BIOL 3100 Lecture Notes - Lecture 16: Choroid Plexus, Tight Junction, Paracellular Transport
Intercellular connections
• Cells attach to each other & to surrounding EC matrix, forming functional unit
• Present in other tissues, but prominent in epithelia
• Different types of attachment serve different purposes:
a. Occluding junctions form permeability barrier (zonula occludens or tight junctions)

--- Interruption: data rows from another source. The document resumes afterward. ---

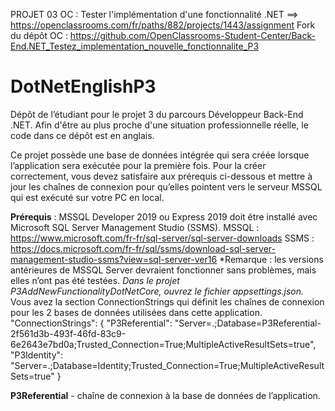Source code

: PROJET 03 OC : Tester l'implémentation d'une fonctionnalité .NET ==> https://openclassrooms.com/fr/paths/882/projects/1443/assignment
Fork du dépôt OC : https://github.com/OpenClassrooms-Student-Center/Back-End.NET_Testez_implementation_nouvelle_fonctionnalite_P3

# DotNetEnglishP3
Dépôt de l’étudiant pour le projet 3 du parcours Développeur Back-End .NET. Afin d'être au plus proche d'une situation professionnelle réelle, le code dans ce dépôt est en anglais.

Ce projet possède une base de données intégrée qui sera créée lorsque l’application sera exécutée pour la première fois. Pour la créer correctement, vous devez satisfaire aux prérequis ci-dessous et mettre à jour les chaînes de connexion pour qu’elles pointent vers le serveur MSSQL qui est exécuté sur votre PC en local.

**Prérequis** : MSSQL Developer 2019 ou Express 2019 doit être installé avec Microsoft SQL Server Management Studio (SSMS).
MSSQL : https://www.microsoft.com/fr-fr/sql-server/sql-server-downloads
SSMS : https://docs.microsoft.com/fr-fr/sql/ssms/download-sql-server-management-studio-ssms?view=sql-server-ver16
*Remarque : les versions antérieures de MSSQL Server devraient fonctionner sans problèmes, mais elles n’ont pas été testées.
*Dans le projet P3AddNewFunctionalityDotNetCore, ouvrez le fichier appsettings.json.*
Vous avez la section ConnectionStrings qui définit les chaînes de connexion pour les 2 bases de données utilisées dans cette application.
      "ConnectionStrings":
      {
        "P3Referential": "Server=.;Database=P3Referential-2f561d3b-493f-46fd-83c9-6e2643e7bd0a;Trusted_Connection=True;MultipleActiveResultSets=true",
        "P3Identity": "Server=.;Database=Identity;Trusted_Connection=True;MultipleActiveResultSets=true"
      }
  
**P3Referential** - chaîne de connexion à la base de données de l’application.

b. Anchoring junctions: providing mechanical strength ( zonula adherens, desmosomes,
hemidesmosomes)
c. Communicating junctions permit ionic/molecular movement b/t adjacent cells (gap
junctions)
• Seen together forming junctional complexes
Junctional Complexes of Epithelial cells
• Desmosomes
• Gap junctions
• Tight junctions
• Adhering junctions
Anchoring cells to Each other
• Provide mechanical strength & stability; ability to withstand shear forces
• Anchor cytoskeleton of adjacent cells
• Include zonula adherens, macular adherens (desmosomes)
Basic structure
• Integral transmembrane linker glycoproteins
• Cytoskeletal filaments
• Intracellular attachment proteins
Functional Implication of Tight Junctins
• Prevents/control paracellular molecular movement
• Used to create functional tissue compartments
• Prevents back-diffusion of actively transported molecules
• Functions to limit movement of membrane proteins
• Absorption: transport from lumen to blood vessels
• Secretion: blood vessel to lumen (eg. Choroid plexus & sweat gland)
Gap Junctions - Communicating Junctions
• Channels formed by adjacent connexons
• Each Connexons composed of 6 proteins subunits called connexins that span lipid bilayer
• At junction, membranes seperated by gap of 2nm
• Connexon open/close with conformation change.